I, Don Quixote


Prisioneros extraños y lamentables de un manicomio. Pero la persona más extraña es un soñador loco, cuya imaginación es alimentada por el mundo mágico de los libros. Habiéndose imaginado Don Quijote, un caballero español, inspira a sus compañeros reclusos con sus ensueños de las bellezas de España.

El silbido sin piedad del Doctor rompe en el colorido mundo del soñador destruyéndolo. La dura realidad es ahora estrecha en las dimensiones de un círculo de metal.

Pero el trabajo de la imaginación no puede ser detenido. Un paso ... y los pacientes ya están en el soleado Barcelona. Aquí los sueños del loco adquieren una forma real - en forma del encantador Kitri que está a punto de ser obligado a casarse con un rico noble Gamache por su padre, Lorenzo, el dueño de la taberna. El soñador está decidido a frustrar los planes codiciosos de Lorenzo. Su imaginación no tiene límites; Se transforma en el guapo Basilio, rival de la rica Gamache.

Una vez más, la repentina aparición del Doctor vuelve a devolver el loco soñador a las oscuras paredes del manicomio. A petición del médico, los presos comienzan a jugar un juego de pelota que dobla al soñador a su voluntad. La bola se transforma en una alucinación siniestra y destruye las fantasías. El rescate está en los sueños sobre Barcelona.

Aparecen Lorenzo y Gamache. Lorenzo insiste en que su hija se case con el rico noble. Basilio pretende suicidarse. Pero inmediatamente vuelve a la vida cuando Don Quijote se las arregla para persuadir al dueño de la taberna de que dé su bendición al matrimonio de la joven pareja.

Se oye el odioso silbido y se disipan los sueños finos. El soñador vuelve a aparecer en medio de las paredes del manicomio.



Acto II

Las noches son extrañas en el manicomio. Los reclusos que escuchan con avidez las historias del soñador de repente se enfurecen y le golpean cruelmente.

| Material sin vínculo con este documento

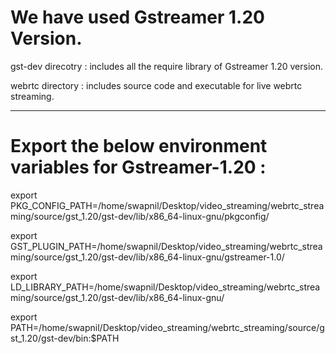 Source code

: # We have used Gstreamer 1.20 Version. 

gst-dev direcotry : includes all the require library of Gstreamer 1.20 version. 

webrtc directory : includes source code and executable for live webrtc streaming. 
              
---------------------------------------------------------------------------------------------------------------------------------------
# Export the below environment variables for Gstreamer-1.20 :

  export PKG_CONFIG_PATH=/home/swapnil/Desktop/video_streaming/webrtc_streaming/source/gst_1.20/gst-dev/lib/x86_64-linux-gnu/pkgconfig/
  
  export GST_PLUGIN_PATH=/home/swapnil/Desktop/video_streaming/webrtc_streaming/source/gst_1.20/gst-dev/lib/x86_64-linux-gnu/gstreamer-1.0/
  
  export LD_LIBRARY_PATH=/home/swapnil/Desktop/video_streaming/webrtc_streaming/source/gst_1.20/gst-dev/lib/x86_64-linux-gnu/
  
  export PATH=/home/swapnil/Desktop/video_streaming/webrtc_streaming/source/gst_1.20/gst-dev/bin:$PATH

Una noche, cuando el anhelo por la libertad se vuelve insoportable, los dos reclusos deciden escapar. La imaginación incontrolable del soñador atrae a terribles enemigos. Don Quijote apunta su lanza contra ellos.

La realidad de una vida urbana moderna: aquí la moral es dura y cruel. Los bailes violentos son reemplazados por peleas desesperadas. El ingenuo soñador interfiere en una pelea callejera y salva a una niña de un ataque. La multitud se burla de él, burlándose de su noble gesto. Y en la muchacha, cuyo honor ha salvado, el soñador ve la hermosa Dulcinea. Él la lleva al mundo de su fantasía donde incluso los sueños más inverosímiles se hacen realidad ...

Colorido Barcelona aparece de nuevo ante los héroes. Kitri y Basilio celebran su boda. Las danzas de España fantasmagórica son tan diferentes de los bailes de los habitantes del mundo real. Don Quijote baila con su Dulcinea. Minutos de felicidad pasan rápidamente, y permanece de nuevo cara a cara con fantasmas ominosos que nacen en su imaginación

La realidad es despiadada; Ha llegado un círculo completo: es triste volver al «claustro de la locura». Pero el mundo creado por la imaginación del soñador es eterno.